On leaving school, Austin pursued these strengths by completing a Bachelor of Recreation Management at Lincoln University, a Graduate Diploma in Marketing at Canterbury University and a Graduate Diploma in Events Management from the Christchurch Institute of Technology.
We were lucky to be able to call on these skills when, three years after leaving school, she returned to Whanganui offering her help and expertise with the organisation of the NZSSAA Track and Field Championships at Cooks Gardens in 2007. This help came at an important time in her career and I am sure the practical experience at the time was valuable in terms of her future career.
From 2009 to 2012, Austin worked for the Wellington Rugby Union. She was seconded to the Rugby World Cup in 2011 for match operations. This all added strength to her administration experience and strengthened her CV.
I had no hesitation in writing a reference for her application for a position as Athletics New Zealand High Performance co-ordinator in 2012, the year I was privileged to be Athletics New Zealand president.
My confidence in Austin has been well-founded as she has held various key roles at Athletics New Zealand. From 2012 to 2014, she was High Performance co-ordinator. In 2014 and 2015, she was High Performance development co-ordinator and became High Performance teams manager from 2015 to 2017. From 2017 to the present, she has been High Performance athlete support manager.
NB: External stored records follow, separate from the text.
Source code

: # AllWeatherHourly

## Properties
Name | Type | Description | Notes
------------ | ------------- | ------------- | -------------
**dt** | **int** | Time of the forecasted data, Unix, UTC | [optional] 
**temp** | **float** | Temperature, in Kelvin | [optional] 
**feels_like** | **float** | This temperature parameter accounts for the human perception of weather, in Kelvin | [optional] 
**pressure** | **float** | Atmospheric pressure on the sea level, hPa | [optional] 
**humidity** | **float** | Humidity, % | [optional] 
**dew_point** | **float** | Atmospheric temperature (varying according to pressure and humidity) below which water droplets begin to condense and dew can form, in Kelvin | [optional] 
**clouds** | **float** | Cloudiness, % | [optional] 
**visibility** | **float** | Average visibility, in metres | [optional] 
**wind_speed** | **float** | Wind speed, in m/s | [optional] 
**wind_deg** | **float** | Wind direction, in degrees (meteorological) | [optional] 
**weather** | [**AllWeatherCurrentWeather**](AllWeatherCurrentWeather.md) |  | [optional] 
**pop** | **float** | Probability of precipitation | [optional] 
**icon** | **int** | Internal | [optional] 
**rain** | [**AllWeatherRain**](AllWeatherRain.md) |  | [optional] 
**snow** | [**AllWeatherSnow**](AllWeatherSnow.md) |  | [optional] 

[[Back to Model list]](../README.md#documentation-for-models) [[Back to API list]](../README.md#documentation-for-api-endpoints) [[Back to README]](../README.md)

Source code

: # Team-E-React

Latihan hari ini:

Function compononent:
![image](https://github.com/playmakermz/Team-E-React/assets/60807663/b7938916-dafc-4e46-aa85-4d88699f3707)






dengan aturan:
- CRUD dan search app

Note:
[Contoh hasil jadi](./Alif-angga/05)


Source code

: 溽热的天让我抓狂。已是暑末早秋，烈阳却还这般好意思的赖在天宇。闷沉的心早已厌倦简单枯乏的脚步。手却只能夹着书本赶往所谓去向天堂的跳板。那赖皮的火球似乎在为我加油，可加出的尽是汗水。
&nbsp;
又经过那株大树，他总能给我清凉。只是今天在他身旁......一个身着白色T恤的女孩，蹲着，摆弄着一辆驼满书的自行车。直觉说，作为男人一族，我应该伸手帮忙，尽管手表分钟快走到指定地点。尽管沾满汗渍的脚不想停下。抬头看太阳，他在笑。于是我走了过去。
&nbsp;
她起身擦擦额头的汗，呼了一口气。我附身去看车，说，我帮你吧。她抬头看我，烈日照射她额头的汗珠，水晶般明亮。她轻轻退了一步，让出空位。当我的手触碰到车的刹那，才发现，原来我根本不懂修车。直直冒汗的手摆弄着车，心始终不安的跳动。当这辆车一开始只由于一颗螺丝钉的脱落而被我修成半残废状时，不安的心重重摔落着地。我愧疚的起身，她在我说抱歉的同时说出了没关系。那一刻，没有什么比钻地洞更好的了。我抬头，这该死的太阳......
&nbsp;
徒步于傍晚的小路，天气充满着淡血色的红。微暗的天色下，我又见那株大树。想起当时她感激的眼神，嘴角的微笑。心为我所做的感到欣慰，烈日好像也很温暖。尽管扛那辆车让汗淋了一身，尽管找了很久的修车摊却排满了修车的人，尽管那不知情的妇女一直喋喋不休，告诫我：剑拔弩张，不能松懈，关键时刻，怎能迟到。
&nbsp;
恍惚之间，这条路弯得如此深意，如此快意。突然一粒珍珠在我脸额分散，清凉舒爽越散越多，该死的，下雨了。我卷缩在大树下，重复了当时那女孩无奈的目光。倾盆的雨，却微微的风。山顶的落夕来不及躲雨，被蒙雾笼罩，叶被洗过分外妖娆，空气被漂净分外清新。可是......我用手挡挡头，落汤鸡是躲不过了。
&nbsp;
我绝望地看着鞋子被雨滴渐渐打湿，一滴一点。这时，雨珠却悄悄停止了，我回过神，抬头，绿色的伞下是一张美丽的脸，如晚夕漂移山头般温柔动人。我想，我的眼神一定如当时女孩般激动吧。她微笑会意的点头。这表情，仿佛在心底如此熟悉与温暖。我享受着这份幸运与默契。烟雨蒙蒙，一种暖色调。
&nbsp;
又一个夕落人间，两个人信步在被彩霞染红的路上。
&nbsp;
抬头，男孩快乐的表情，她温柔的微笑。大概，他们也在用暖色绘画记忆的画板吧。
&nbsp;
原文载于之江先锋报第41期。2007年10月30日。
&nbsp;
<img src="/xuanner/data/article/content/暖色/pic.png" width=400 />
Austin cut her teeth with team administration in her first year as operations manager at the Oceania Area Championships. In the following year, she had the same role at the World Youth Championships and she was at the World Junior Championships a year later in 2014.
In 2016 she was the athletics operations manager at the Rio de Janeiro Olympic Games, the first of three Olympics (Tokyo 2021 and Paris last year). Austin has fulfilled a similar role at three World Track and Field Championships (2017, 2019 and 2023). She was team leader at the World Indoor Championships this year and the highly successful World Indoors in Glasgow last year, where it is clear her leadership was a feature of a highly successful New Zealand team.
In 2012, when Austin started at Athletics New Zealand, Tom Walsh was just out of his teenage years and Hamish Kerr, Eliza McCartney and Anna Grimaldi were all 15 years old. Zoe Hobbs was just 14 and new teenage middle-distance sensation Sam Ruthe was celebrating his third birthday. Austin has grown with our very best athletes and has been their first point of contact; it is all they have ever really known in the High Performance department.
Current High Performance director Scott Newman, who shares Austin’s Whanganui and Whanganui Collegiate background, has said her energy is unmatched.
“She’s a doer, she fixes stuff, she makes stuff happen. No one does ops like Kat.”
He went on to say that our High Performance Sport New Zealand friends say, “there’s Ops, there’s Black Ops, then there’s Kat Ops”.
Her relentless work and years of knowledge have provided invaluable support for New Zealand athletes. She has become entwined in the Athletics New Zealand fabric.
Austin is off to Australian Athletics where, as the head of performance environments and operations, she will lead a team of four responsible for developing operations and processes that support their multitude of high-performance environments. She will be sadly missed by athletes and all at Athletics New Zealand.